→ **DIRECTIONS FOR THIS TASK**:
The entries need to be copied exactly as they stand, images left out.

→ **RECORDED INFORMATION**:

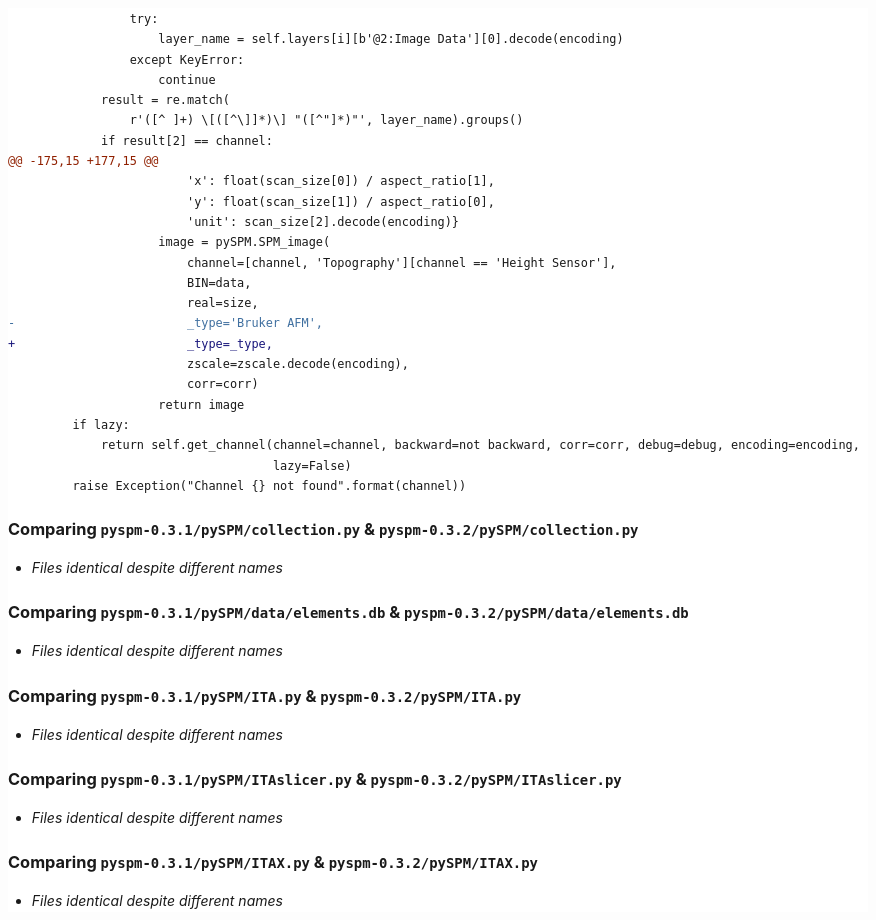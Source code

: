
 ```diff
                 try:
                     layer_name = self.layers[i][b'@2:Image Data'][0].decode(encoding)
                 except KeyError:
                     continue
             result = re.match(
                 r'([^ ]+) \[([^\]]*)\] "([^"]*)"', layer_name).groups()
             if result[2] == channel:
@@ -175,15 +177,15 @@
                         'x': float(scan_size[0]) / aspect_ratio[1],
                         'y': float(scan_size[1]) / aspect_ratio[0],
                         'unit': scan_size[2].decode(encoding)}
                     image = pySPM.SPM_image(
                         channel=[channel, 'Topography'][channel == 'Height Sensor'],
                         BIN=data,
                         real=size,
-                        _type='Bruker AFM',
+                        _type=_type,
                         zscale=zscale.decode(encoding),
                         corr=corr)
                     return image
         if lazy:
             return self.get_channel(channel=channel, backward=not backward, corr=corr, debug=debug, encoding=encoding,
                                     lazy=False)
         raise Exception("Channel {} not found".format(channel))
```

### Comparing `pyspm-0.3.1/pySPM/collection.py` & `pyspm-0.3.2/pySPM/collection.py`

 * *Files identical despite different names*

### Comparing `pyspm-0.3.1/pySPM/data/elements.db` & `pyspm-0.3.2/pySPM/data/elements.db`

 * *Files identical despite different names*

### Comparing `pyspm-0.3.1/pySPM/ITA.py` & `pyspm-0.3.2/pySPM/ITA.py`

 * *Files identical despite different names*

### Comparing `pyspm-0.3.1/pySPM/ITAslicer.py` & `pyspm-0.3.2/pySPM/ITAslicer.py`

 * *Files identical despite different names*

### Comparing `pyspm-0.3.1/pySPM/ITAX.py` & `pyspm-0.3.2/pySPM/ITAX.py`

 * *Files identical despite different names*

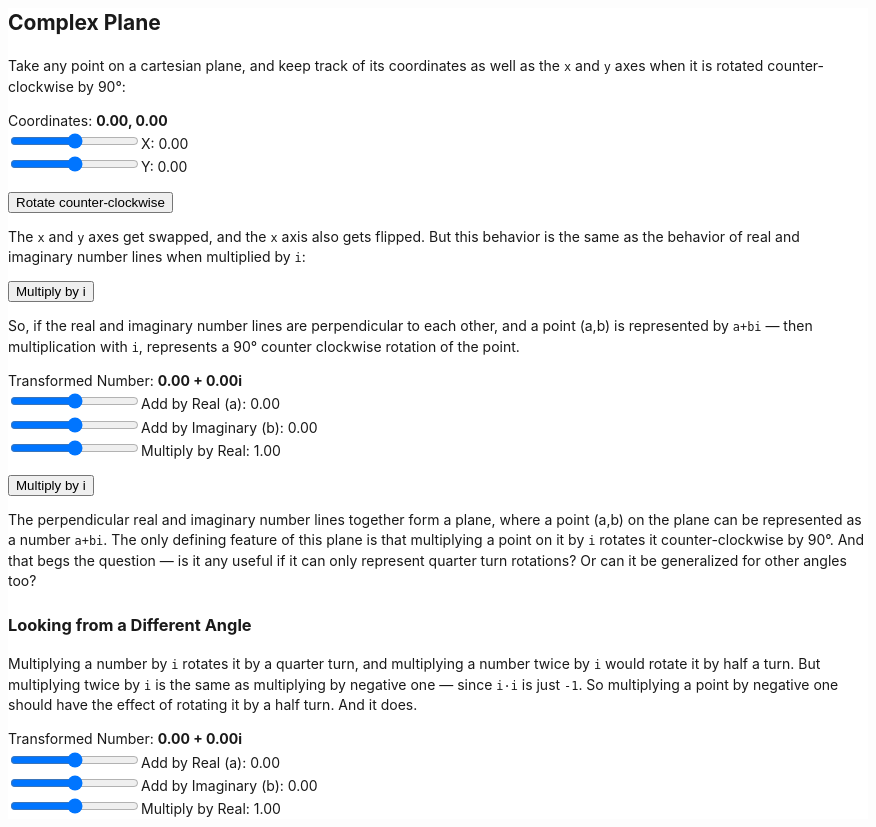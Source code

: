 ## Complex Plane

Take any point on a cartesian plane, and keep track of its coordinates as well as the `x` and `y` axes when it is rotated counter-clockwise by 90°:

<canvas id="canvasPlaneCartesian"></canvas>
<canvas id="canvasPlaneCartesianLine"></canvas>
Coordinates: <b><span id="spanPlaneCartesianNumber">0.00, 0.00</span></b><br>
<input id="sliderPlaneCartesianX" type="range">X: <span id="spanPlaneCartesianX">0.00</span><br>
<input id="sliderPlaneCartesianY" type="range">Y: <span id="spanPlaneCartesianY">0.00</span>

<button id="buttonPlaneCartesianRotate">Rotate counter-clockwise</button>

The `x` and `y` axes get swapped, and the `x` axis also gets flipped. But this behavior is the same as the behavior of real and imaginary number lines when multiplied by `i`:

<canvas id="canvasComplexLinesMultiply"></canvas>

<button id="buttonComplexLinesMultiply">Multiply by i</button>

So, if the real and imaginary number lines are perpendicular to each other, and a point (a,b) is represented by `a+bi` — then multiplication with `i`, represents a 90° counter clockwise rotation of the point.

<canvas id="canvasPlaneComplex"></canvas>
<canvas id="canvasPlaneComplexLine"></canvas>
Transformed Number: <b><span id="spanPlaneComplexNumber">0.00 + 0.00i</span></b><br>
<input id="sliderPlaneComplexR" type="range">Add by Real (a): <span id="spanPlaneComplexR">0.00</span><br>
<input id="sliderPlaneComplexI" type="range">Add by Imaginary (b): <span id="spanPlaneComplexI">0.00</span><br>
<input id="sliderPlaneComplexM" type="range">Multiply by Real: <span id="spanPlaneComplexM">1.00</span>

<button id="buttonPlaneComplexRotate">Multiply by i</button>

The perpendicular real and imaginary number lines together form a plane, where a point (a,b) on the plane can be represented as a number `a+bi`. The only defining feature of this plane is that multiplying a point on it by `i` rotates it counter-clockwise by 90°. And that begs the question — is it any useful if it can only represent quarter turn rotations? Or can it be generalized for other angles too?

### Looking from a Different Angle

Multiplying a number by `i` rotates it by a quarter turn, and multiplying a number twice by `i` would rotate it by half a turn. But multiplying twice by `i` is the same as multiplying by negative one — since `i·i` is just `-1`. So multiplying a point by negative one should have the effect of rotating it by a half turn. And it does.

<canvas id="canvasPlaneComplexNegOne"></canvas>
<canvas id="canvasPlaneComplexNegOneLine"></canvas>
Transformed Number: <b><span id="spanPlaneComplexNegOneNumber">0.00 + 0.00i</span></b><br>
<input id="sliderPlaneComplexNegOneR" type="range">Add by Real (a): <span id="spanPlaneComplexNegOneR">0.00</span><br>
<input id="sliderPlaneComplexNegOneI" type="range">Add by Imaginary (b): <span id="spanPlaneComplexNegOneI">0.00</span><br>
<input id="sliderPlaneComplexNegOneM" type="range">Multiply by Real: <span id="spanPlaneComplexNegOneM">1.00</span>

→ **ANSWER**:
Source code

:
 ```diff
                 try:
                     layer_name = self.layers[i][b'@2:Image Data'][0].decode(encoding)
                 except KeyError:
                     continue
             result = re.match(
                 r'([^ ]+) \[([^\]]*)\] "([^"]*)"', layer_name).groups()
             if result[2] == channel:
@@ -175,15 +177,15 @@
                         'x': float(scan_size[0]) / aspect_ratio[1],
                         'y': float(scan_size[1]) / aspect_ratio[0],
                         'unit': scan_size[2].decode(encoding)}
                     image = pySPM.SPM_image(
                         channel=[channel, 'Topography'][channel == 'Height Sensor'],
                         BIN=data,
                         real=size,
-                        _type='Bruker AFM',
+                        _type=_type,
                         zscale=zscale.decode(encoding),
                         corr=corr)
                     return image
         if lazy:
             return self.get_channel(channel=channel, backward=not backward, corr=corr, debug=debug, encoding=encoding,
                                     lazy=False)
         raise Exception("Channel {} not found".format(channel))
```

### Comparing `pyspm-0.3.1/pySPM/collection.py` & `pyspm-0.3.2/pySPM/collection.py`

 * *Files identical despite different names*

### Comparing `pyspm-0.3.1/pySPM/data/elements.db` & `pyspm-0.3.2/pySPM/data/elements.db`

 * *Files identical despite different names*

### Comparing `pyspm-0.3.1/pySPM/ITA.py` & `pyspm-0.3.2/pySPM/ITA.py`

 * *Files identical despite different names*

### Comparing `pyspm-0.3.1/pySPM/ITAslicer.py` & `pyspm-0.3.2/pySPM/ITAslicer.py`

 * *Files identical despite different names*

### Comparing `pyspm-0.3.1/pySPM/ITAX.py` & `pyspm-0.3.2/pySPM/ITAX.py`

 * *Files identical despite different names*

Source code

: ## Complex Plane

Take any point on a cartesian plane, and keep track of its coordinates as well as the `x` and `y` axes when it is rotated counter-clockwise by 90°:

<canvas id="canvasPlaneCartesian"></canvas>
<canvas id="canvasPlaneCartesianLine"></canvas>
Coordinates: <b><span id="spanPlaneCartesianNumber">0.00, 0.00</span></b><br>
<input id="sliderPlaneCartesianX" type="range">X: <span id="spanPlaneCartesianX">0.00</span><br>
<input id="sliderPlaneCartesianY" type="range">Y: <span id="spanPlaneCartesianY">0.00</span>

<button id="buttonPlaneCartesianRotate">Rotate counter-clockwise</button>

The `x` and `y` axes get swapped, and the `x` axis also gets flipped. But this behavior is the same as the behavior of real and imaginary number lines when multiplied by `i`:

<canvas id="canvasComplexLinesMultiply"></canvas>

<button id="buttonComplexLinesMultiply">Multiply by i</button>

So, if the real and imaginary number lines are perpendicular to each other, and a point (a,b) is represented by `a+bi` — then multiplication with `i`, represents a 90° counter clockwise rotation of the point.

<canvas id="canvasPlaneComplex"></canvas>
<canvas id="canvasPlaneComplexLine"></canvas>
Transformed Number: <b><span id="spanPlaneComplexNumber">0.00 + 0.00i</span></b><br>
<input id="sliderPlaneComplexR" type="range">Add by Real (a): <span id="spanPlaneComplexR">0.00</span><br>
<input id="sliderPlaneComplexI" type="range">Add by Imaginary (b): <span id="spanPlaneComplexI">0.00</span><br>
<input id="sliderPlaneComplexM" type="range">Multiply by Real: <span id="spanPlaneComplexM">1.00</span>

<button id="buttonPlaneComplexRotate">Multiply by i</button>

The perpendicular real and imaginary number lines together form a plane, where a point (a,b) on the plane can be represented as a number `a+bi`. The only defining feature of this plane is that multiplying a point on it by `i` rotates it counter-clockwise by 90°. And that begs the question — is it any useful if it can only represent quarter turn rotations? Or can it be generalized for other angles too?

### Looking from a Different Angle

Multiplying a number by `i` rotates it by a quarter turn, and multiplying a number twice by `i` would rotate it by half a turn. But multiplying twice by `i` is the same as multiplying by negative one — since `i·i` is just `-1`. So multiplying a point by negative one should have the effect of rotating it by a half turn. And it does.

<canvas id="canvasPlaneComplexNegOne"></canvas>
<canvas id="canvasPlaneComplexNegOneLine"></canvas>
Transformed Number: <b><span id="spanPlaneComplexNegOneNumber">0.00 + 0.00i</span></b><br>
<input id="sliderPlaneComplexNegOneR" type="range">Add by Real (a): <span id="spanPlaneComplexNegOneR">0.00</span><br>
<input id="sliderPlaneComplexNegOneI" type="range">Add by Imaginary (b): <span id="spanPlaneComplexNegOneI">0.00</span><br>
<input id="sliderPlaneComplexNegOneM" type="range">Multiply by Real: <span id="spanPlaneComplexNegOneM">1.00</span>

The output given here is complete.